KDM5-mediated developmental delay is independent of its H3K4me3 removal or binding activities. (A) Schematic of the KDM5 protein showing the domain structure and the location of the JmjC* point mutations that abolish demethylase activity and the W1771A point mutation in the C-terminal PHD motif that prevents binding to H3K4me2/3 (Li et al. 2010). The kdm5^JmjC* genomic transgene is inserted at the attP site at 86Fb while the kdm5^W1771A transgene is located at the attP site at 68A4. Each mutant strain therefore has a separate control kdm5^WT strain with a matching insertion of the wild-type kdm5 genomic region. (B) Western blot showing wild-type expression of KDM5 (using anti-HA; top) in kdm5^JmjC* and kdm5^W1771A wing imaginal discs.
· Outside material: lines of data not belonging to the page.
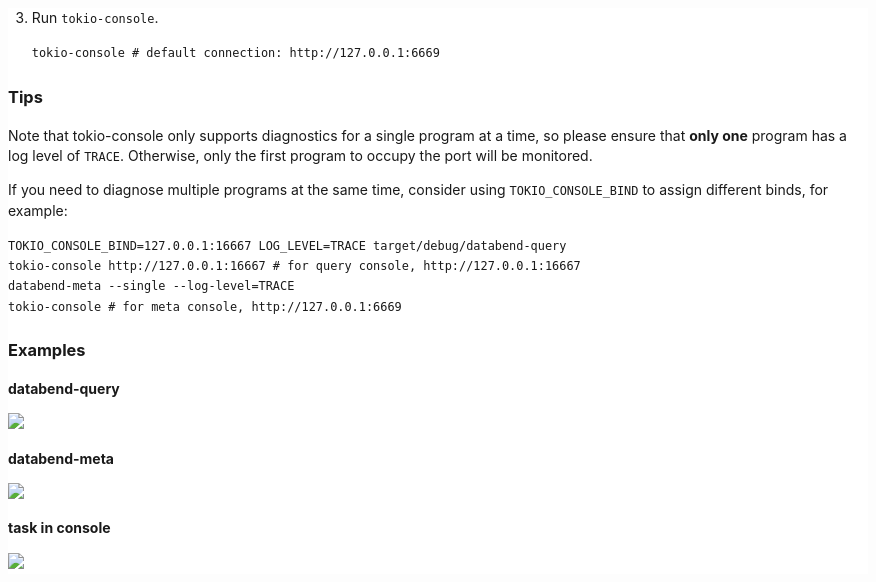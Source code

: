 3. Run `tokio-console`.

   ```shell
   tokio-console # default connection: http://127.0.0.1:6669
   ```

### Tips

Note that tokio-console only supports diagnostics for a single program at a time, so please ensure that **only one** program has a log level of `TRACE`. Otherwise, only the first program to occupy the port will be monitored.

If you need to diagnose multiple programs at the same time, consider using `TOKIO_CONSOLE_BIND` to assign different binds, for example:

```shell
TOKIO_CONSOLE_BIND=127.0.0.1:16667 LOG_LEVEL=TRACE target/debug/databend-query
tokio-console http://127.0.0.1:16667 # for query console, http://127.0.0.1:16667
databend-meta --single --log-level=TRACE
tokio-console # for meta console, http://127.0.0.1:6669
```

### Examples

**databend-query**

<img src="/img/tracing/query-console.png"/>

**databend-meta**

<img src="/img/tracing/meta-console.png"/>

**task in console**

<img src="/img/tracing/task-in-console.png"/>
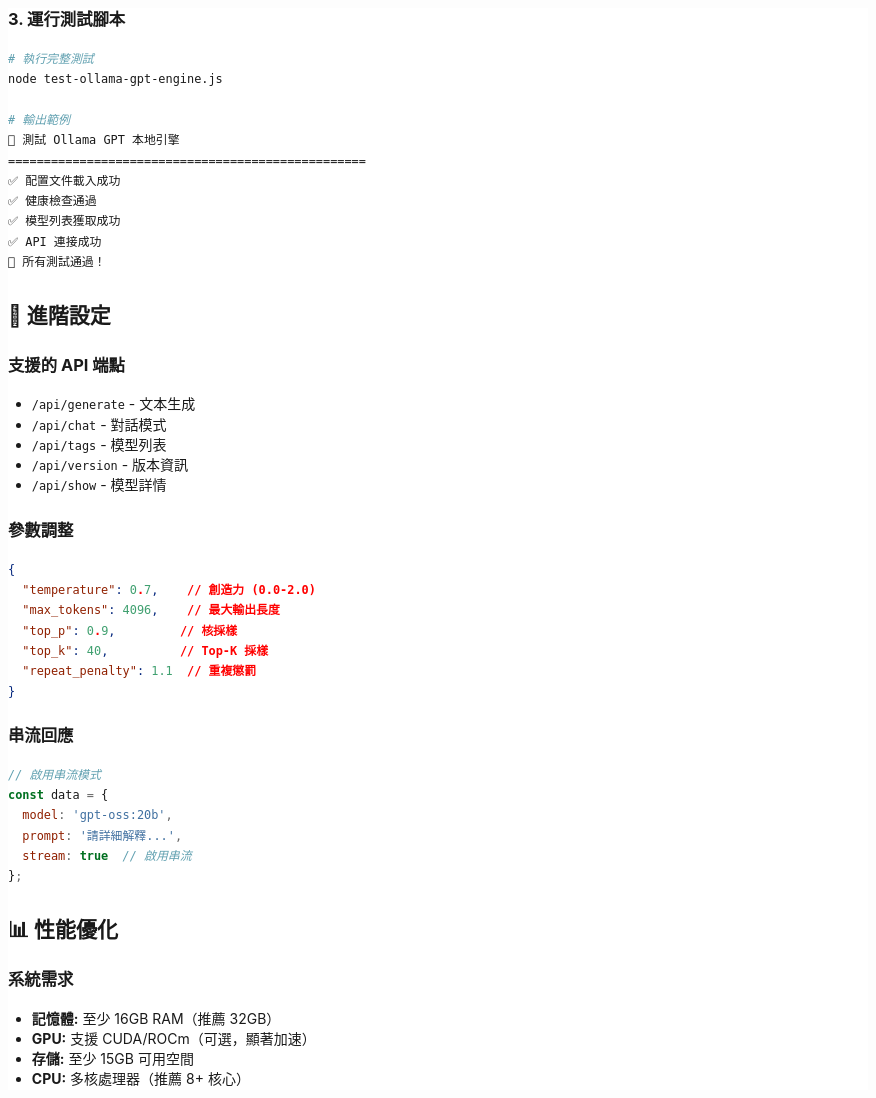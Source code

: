 ### 3. **運行測試腳本**
```bash
# 執行完整測試
node test-ollama-gpt-engine.js

# 輸出範例
🧪 測試 Ollama GPT 本地引擎
==================================================
✅ 配置文件載入成功
✅ 健康檢查通過
✅ 模型列表獲取成功
✅ API 連接成功
🎉 所有測試通過！
```

## 🔧 **進階設定**

### **支援的 API 端點**
- `/api/generate` - 文本生成
- `/api/chat` - 對話模式  
- `/api/tags` - 模型列表
- `/api/version` - 版本資訊
- `/api/show` - 模型詳情

### **參數調整**
```json
{
  "temperature": 0.7,    // 創造力 (0.0-2.0)
  "max_tokens": 4096,    // 最大輸出長度
  "top_p": 0.9,         // 核採樣
  "top_k": 40,          // Top-K 採樣
  "repeat_penalty": 1.1  // 重複懲罰
}
```

### **串流回應**
```javascript
// 啟用串流模式
const data = {
  model: 'gpt-oss:20b',
  prompt: '請詳細解釋...',
  stream: true  // 啟用串流
};
```

## 📊 **性能優化**

### **系統需求**
- **記憶體:** 至少 16GB RAM（推薦 32GB）
- **GPU:** 支援 CUDA/ROCm（可選，顯著加速）
- **存儲:** 至少 15GB 可用空間
- **CPU:** 多核處理器（推薦 8+ 核心）
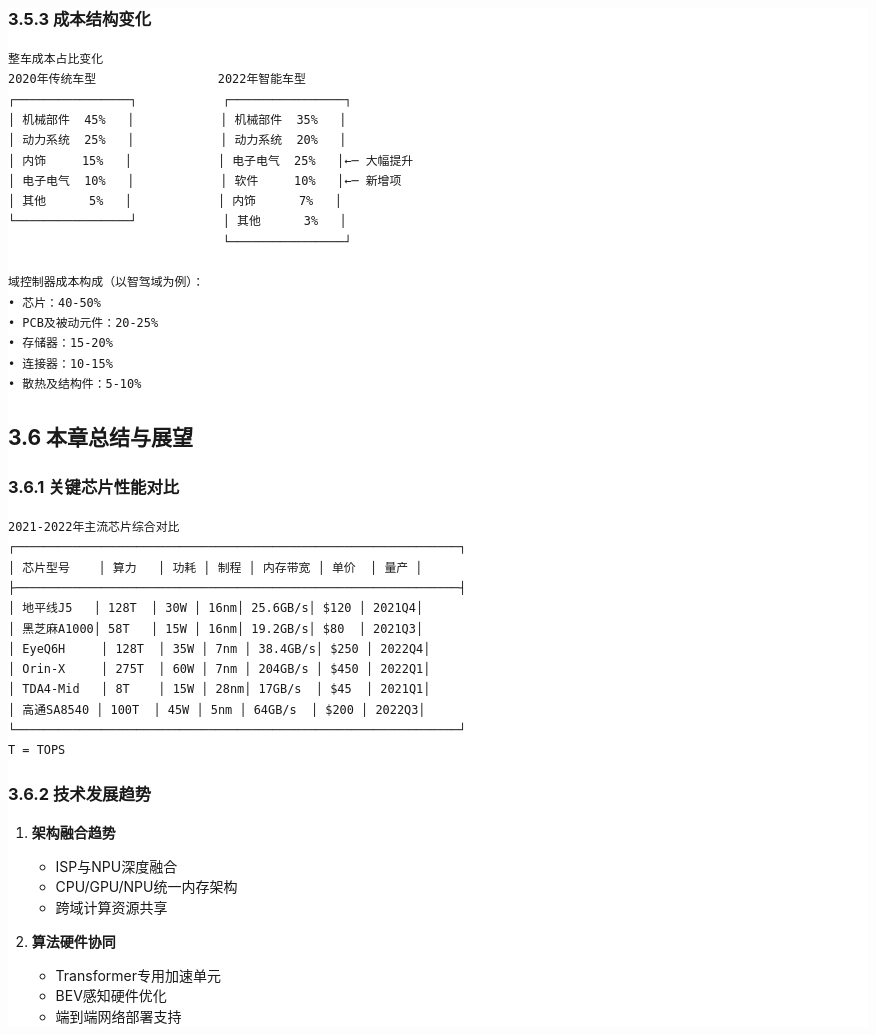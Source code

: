 ### 3.5.3 成本结构变化

```
整车成本占比变化
2020年传统车型                 2022年智能车型
┌────────────────┐            ┌────────────────┐
│ 机械部件  45%   │            │ 机械部件  35%   │
│ 动力系统  25%   │            │ 动力系统  20%   │
│ 内饰     15%   │            │ 电子电气  25%   │←─ 大幅提升
│ 电子电气  10%   │            │ 软件     10%   │←─ 新增项
│ 其他      5%   │            │ 内饰      7%   │
└────────────────┘            │ 其他      3%   │
                              └────────────────┘

域控制器成本构成（以智驾域为例）：
• 芯片：40-50%
• PCB及被动元件：20-25%
• 存储器：15-20%
• 连接器：10-15%
• 散热及结构件：5-10%
```

## 3.6 本章总结与展望

### 3.6.1 关键芯片性能对比

```
2021-2022年主流芯片综合对比
┌──────────────────────────────────────────────────────────────┐
│ 芯片型号    │ 算力   │ 功耗 │ 制程 │ 内存带宽 │ 单价  │ 量产 │
├──────────────────────────────────────────────────────────────┤
│ 地平线J5   │ 128T  │ 30W │ 16nm│ 25.6GB/s│ $120 │ 2021Q4│
│ 黑芝麻A1000│ 58T   │ 15W │ 16nm│ 19.2GB/s│ $80  │ 2021Q3│
│ EyeQ6H     │ 128T  │ 35W │ 7nm │ 38.4GB/s│ $250 │ 2022Q4│
│ Orin-X     │ 275T  │ 60W │ 7nm │ 204GB/s │ $450 │ 2022Q1│
│ TDA4-Mid   │ 8T    │ 15W │ 28nm│ 17GB/s  │ $45  │ 2021Q1│
│ 高通SA8540 │ 100T  │ 45W │ 5nm │ 64GB/s  │ $200 │ 2022Q3│
└──────────────────────────────────────────────────────────────┘
T = TOPS
```

### 3.6.2 技术发展趋势

1. **架构融合趋势**
   - ISP与NPU深度融合
   - CPU/GPU/NPU统一内存架构
   - 跨域计算资源共享

2. **算法硬件协同**
   - Transformer专用加速单元
   - BEV感知硬件优化
   - 端到端网络部署支持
The kdm5^WT strain at 86Fb is a control for kdm5^JmjC* while the wild-type insertion at 68A4 is the control for kdm5^W1771A. (C) Time for 50% of kdm5^WT (86Fb; N = 415; 6.9 days), kdm5^JmjC* (86Fb; N = 66; 6.75 days), kdm5^WT (68A4; N = 379; 6.2 days), and kdm5^W1771A (68A4; N = 126; 8.25 days) to pupariate (T¹/₂). Each data point represents animals counted from an independent cross. N values represent the total number of animals scored. ** P = 0.002.